ONTD Political

Advice Columnist Smacks Down Biphobe: Dear Lady A: Skeptical about the B

8:06 pm - 03/18/2012

There is not a bisexual person anywhere on the planet who hasn't at one time or another been subjected to this type of insulting nonsense. And while we all know not a word of it is true, usually we are too busy being horrified/hurt/angry to think of the just the right stinging retort that will not only put the boorish person in their place but will also let in actually truth and light. Well no worries, bisexual heroine Lady A, the advice columnist for the Chicago Phoenix has done it for us in this polite, factual but stinging retort to an obnoxious ignoramus.
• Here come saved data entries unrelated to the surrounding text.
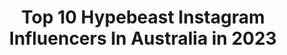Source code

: ---
title: Top 10 Hypebeast Instagram Influencers In Australia in 2023
description: >-
  Find top hypebeast Instagram influencers in Australia in 2023. Most popular hashtags: #hypebeast #australia #artofvisuals #moodygrams.
platform: Instagram
hits: 34
text_top: Discover the most popular Instagram profiles on inBeat.
text_bottom: Our search engine has 34 Instagram influencers like this in Australia for you to pitch.
profiles:
  - username: "danle1712"
    fullname: >-
      DAN LE (ﾉ◕ヮ◕)ﾉ*:･ﾟ✧ 🤍
    bio: >-
      @danlerawr 🇻🇳🐉♐️ 📍melb, aus 19 💌 email : danle201217@gmail.com 👻 snapchat: danle1712
    location: "Australia"
    followers: 3946
    engagement: 2050
    commentsToLikes: 0.332216
    id: ck8wgnitqhpc00j78tmjcbebb
    verified: false
    hashtags: "#sailormoon, #fits, #gucci, #australia"
  - username: "kara_aus"
    fullname: >-
      KARA カラ Sydney Tattooed Model
    bio: >-
      DJ & Model 📍Sydney Australia Miss @hotimportnights.au Booking Kara_alcorn@hotmail.com ❤️ @zlrgram ❤️
    location: "Australia"
    followers: 18566
    engagement: 990
    commentsToLikes: 0.036735
    id: ck14lmkqfvf4m0i19logfnzgc
    verified: false
    hashtags: "#nissanlovers, #blondemodel, #statusseasonal, #hypebeast"
  - username: "katya_supernova"
    fullname: >-
      Ekaterina
    bio: >-
      📍 🇦🇺 Model Food blog @katyas_foodblog Travel blog @ekaterina_travelblog
    location: "Australia"
    followers: 218437
    engagement: 248
    commentsToLikes: 0.025952
    id: ck13chibs0dd90i19cmt3vs2b
    verified: false
    hashtags: "#jewelry, #jewelrycollection, #natural, #hypebeast"
  - username: "picturesnme"
    fullname: >-
      Zubair Aslam
    bio: >-
      Photographer ➕ Instagram Mentor 📍Australia 📧 Email to book a shoot 📧 Email for 1 on 1 workshops COACHING⬇️
    location: "Australia"
    followers: 225117
    engagement: 178
    commentsToLikes: 0.018148
    id: ck0vw7uvwshwi0i19r4vekv4d
    verified: false
    hashtags: "#ig, #portrait, #idealportrait, #seeaustralia"
  - username: "the_sneakerhead_dad"
    fullname: >-
      The sneakerhead dad
    bio: >-
      "Raising up mini's With street cred!" - DM for collabs! - kicks.👟 - Fashion 🕶 - Products.💲 - Archer Saint 👶
    location: "Australia"
    followers: 28898
    engagement: 150
    commentsToLikes: 0.168327
    id: ckap8s16qpme90i785bltwpvo
    verified: false
    hashtags: "#instashoes, #baby, #fashion, #babyfashion"
  - username: "gareth.hayman"
    fullname: >-
      Gareth Hayman
    bio: >-
      Photographer // Drone nerd 📍Sydney, Australia.. 📐 @lumaquad 👥 @globalnightsquad
    location: "Australia"
    followers: 34870
    engagement: 298
    commentsToLikes: 0.062536
    id: ck0tsqd0v09u40i191ozxsetw
    verified: false
    hashtags: "#mavic2pro, #artoftheday, #spacewheel, #ethix"
  - username: "theinkedshooter"
    fullname: >-
      Beau 🇦🇺
    bio: >-
      Basic version @beauyboi LIMITED EDITION PRINTS AVAILABLE HERE:
    location: "Australia"
    followers: 114173
    engagement: 148
    commentsToLikes: 0.061902
    id: ck1372zfl9ibi0i19nkquv47t
    verified: false
    hashtags: "#sydneyharbour, #adventureculture, #aov, #lightning"
  - username: "trav0r_"
    fullname: >-
      AP
    bio: >-
      👤 | 1998 | 📩 DM for any business inquiries 📍Sydney, Australia
    location: "Australia"
    followers: 11341
    engagement: 948
    commentsToLikes: 0.039886
    id: ck5c9atzyb3rf0i1176qc2bnq
    verified: false
    hashtags: "#visualsgang, #streets, #artofvisuals, #streetdreamsmag"
  - username: "tobytrinh_"
    fullname: >-
      Continue to create.
    bio: >-
      📍 Melbourne, Australia ⬇️ LIVE on TWITCH ⬇️
    location: "Australia"
    followers: 6869
    engagement: 1065
    commentsToLikes: 0.041451
    id: ck0twc5abeu8b0i19jqdogz16
    verified: false
    hashtags: "#voyaged, #fatalframes, #adobe, #moodygrams"
  - username: "h4rd3n"
    fullname: >-
      Eggzy
    bio: >-
      📸 | Lead Creative @fortemmedia 🌏 | 2 Minutes to Midnight 🇦🇺 | Sydney - Australia 😈 | A$ap City
    location: "Australia"
    followers: 5224
    engagement: 644
    commentsToLikes: 0.049661
    id: ck0vz2wmm70ok0i19k7zsvipv
    verified: false
    hashtags: "#globalnightsquad, #sydney, #featuremeinstagood, #streets"
---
Lady A is a headmistress with an emphasis on head. She may even spank you. But only if you like that kind of thing.DEAR LADY A: The people I know who claim they’re bi are attention-seeking and creepy. I honestly think, of the “bisexuals” I know, the guys are just gays who can’t emotionally handle being gay, and the women are trying to keep potential boyfriends interested with the promise of threesomes. Are actual bisexuals even real? If so, where are they hiding?~~ Real Homo, Skeptical About The B in LGBT



DEAR DOUBTING HOMO: I’m not hiding and I’m bisexual, so your statement is really more about your own mistrust, isn’t it? It is the worst kind of queer self-sabotage to imply that a sexuality simply cannot be, because you can’t personally imagine it. It’s also ironic. Normally, I have a special contempt for assholes who attempt to inform me that my bisexuality is an urban myth promoted by terrified queens or an affectation I employ to impress my boyfriends. But I will try to exercise patience with you. I will even try to see it from your perspective for a moment.


To pretend like some haven’t used bisexuality as a “gateway drug” to gay or a boy-bewitching sexual tactic, would be disingenuous. Yes, there are folks who, for reasons including self-delusion, hipster trend-grubbing, or maybe just an attempt to earn better money at the stripper pole, might be bisexual pretenders. There are also straight pretenders and gay pretenders, but that doesn’t make you any less gay, does it, sir? And those gay pretenders, by the way, are sometimes boys and girls who love both boys and girls, but felt so unfairly judged by members of their own LGBT community that they actually went back into the bi closet by “picking a side.”


Bi Definition: Teacher Defines BisexualityBut for the most part, people who call themselves bi, flexible, curious or any other similar designation, are telling you the truth. You know how I know? Because it’s hard to be bi. Society immediately thinks the boys are lying and the girls are sluts, they’re queer but they’re not, they’re straight but they’re not, and they are generally just assigned the convenient homo or hetero sexuality that happens to coincide with their most current partner. They’re also some of the least supported queers in terms of organized help and education … And that’s not fun. So they must have a damned good reason (like the fact that they’ve realized they don’t give a fuck what you or society thinks they ought to be) for standing up and saying who they really are. Just like you had a damned good reason for telling the world who you really are, sir.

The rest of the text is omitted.